Report back each line of the data that contains the word "index".

- Dataset records -
::::::::

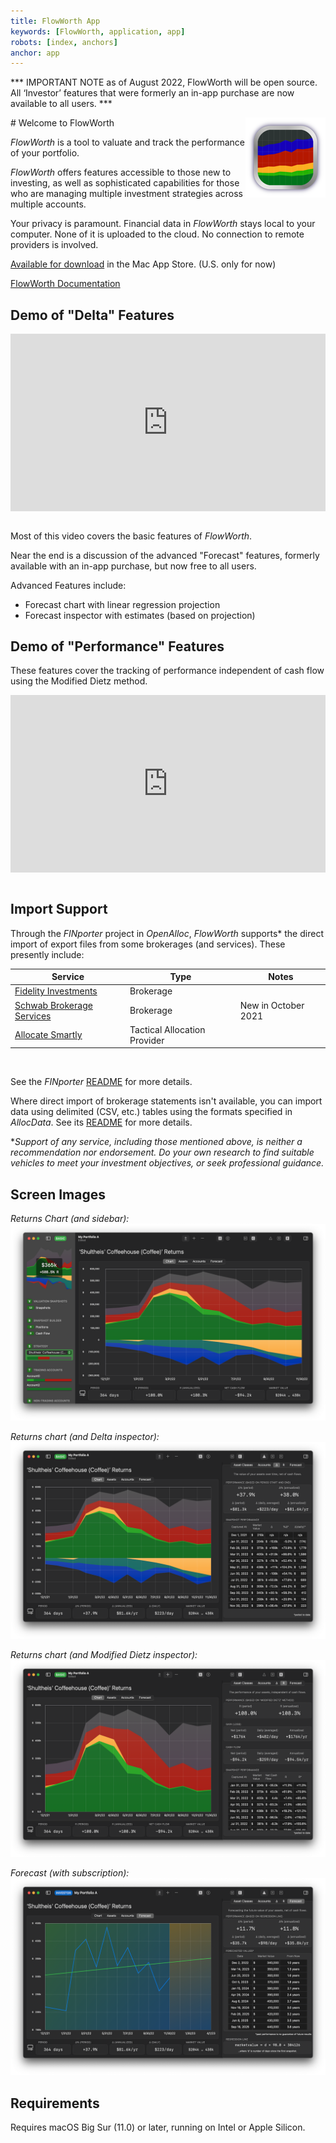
 ```yaml
---
title: FlowWorth App
keywords: [FlowWorth, application, app]
robots: [index, anchors]
anchor: app
---
```



*** IMPORTANT NOTE as of August 2022, FlowWorth will be open source. All ‘Investor’ features that were formerly an in-app purchase are now available to all users. ***

<img align="right" src="../images/worth_icon.png" width="128" height="128"/>
# Welcome to FlowWorth

_FlowWorth_ is a tool to valuate and track the performance of your portfolio.

_FlowWorth_ offers features accessible to those new to investing, as well as sophisticated capabilities for those who are managing multiple investment strategies across multiple accounts.

Your privacy is paramount. Financial data in _FlowWorth_ stays local to your computer. None of it is uploaded to the cloud. No connection to remote providers is involved. 

[Available for download](https://apps.apple.com/us/app/flowworth/id1592421733) in the Mac App Store. (U.S. only for now)

[FlowWorth Documentation](/worth/contents/index.html)

## Demo of "Delta" Features

<div style="padding:56.25% 0 0 0;position:relative;"><iframe src="https://player.vimeo.com/video/642480106?badge=0&amp;autopause=0&amp;player_id=0&amp;app_id=58479" frameborder="0" allow="autoplay; fullscreen; picture-in-picture" allowfullscreen style="position:absolute;top:0;left:0;width:100%;height:100%;" title="FlowAllocator-Basic-1 - HD 1080p.mov"></iframe></div><script src="https://player.vimeo.com/api/player.js"></script>

<br/>

Most of this video covers the basic features of _FlowWorth_.

Near the end is a discussion of the advanced "Forecast" features, formerly available with an in-app purchase, but now free to all users.

Advanced Features include:

* Forecast chart with linear regression projection
* Forecast inspector with estimates (based on projection)

## Demo of "Performance" Features

These features cover the tracking of performance independent of cash flow using the Modified Dietz method.

<div style="padding:56.25% 0 0 0;position:relative;"><iframe src="https://player.vimeo.com/video/642778584?badge=0&amp;autopause=0&amp;player_id=0&amp;app_id=58479" frameborder="0" allow="autoplay; fullscreen; picture-in-picture" allowfullscreen style="position:absolute;top:0;left:0;width:100%;height:100%;" title="FlowAllocator-Basic-1 - HD 1080p.mov"></iframe></div><script src="https://player.vimeo.com/api/player.js"></script>

<br/>

## Import Support

Through the _FINporter_ project in _OpenAlloc_, _FlowWorth_ supports\* the direct import of export files from some brokerages (and services). These presently include:

<div class="special_table"></div>

| Service | Type | Notes |
| ------- | ---- | ------- |
| [Fidelity Investments](https://fidelity.com) | Brokerage | |
| [Schwab Brokerage Services](https://schwab.com) | Brokerage | New in October 2021 |
| [Allocate Smartly](https://allocatesmartly.com) | Tactical Allocation Provider | |

<br/>

See the _FINporter_ [README](https://github.com/openalloc/FINporter) for more details.

Where direct import of brokerage statements isn't available, you can import data using delimited (CSV, etc.) tables using the formats specified in _AllocData_. See its [README](https://github.com/openalloc/AllocData) for more details.

\*_Support of any service, including those mentioned above, is neither a recommendation nor endorsement. Do your own research to find suitable vehicles to meet your investment objectives, or seek professional guidance._

## Screen Images

_Returns Chart (and sidebar):_
![Optimizer](/images/worth0.png#center)

_Returns chart (and Delta inspector):_
![Sidebar](/images/worth1.png#center)

_Returns chart (and Modified Dietz inspector):_
![Sidebar](/images/worth2.png#center)

_Forecast (with subscription):_
![Optimizer](/images/worth3.png#center)

## Requirements

Requires macOS Big Sur (11.0) or later, running on Intel or Apple Silicon.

::::::::

- Solution to the problem -
robots: [index, anchors]
[FlowWorth Documentation](/worth/contents/index.html)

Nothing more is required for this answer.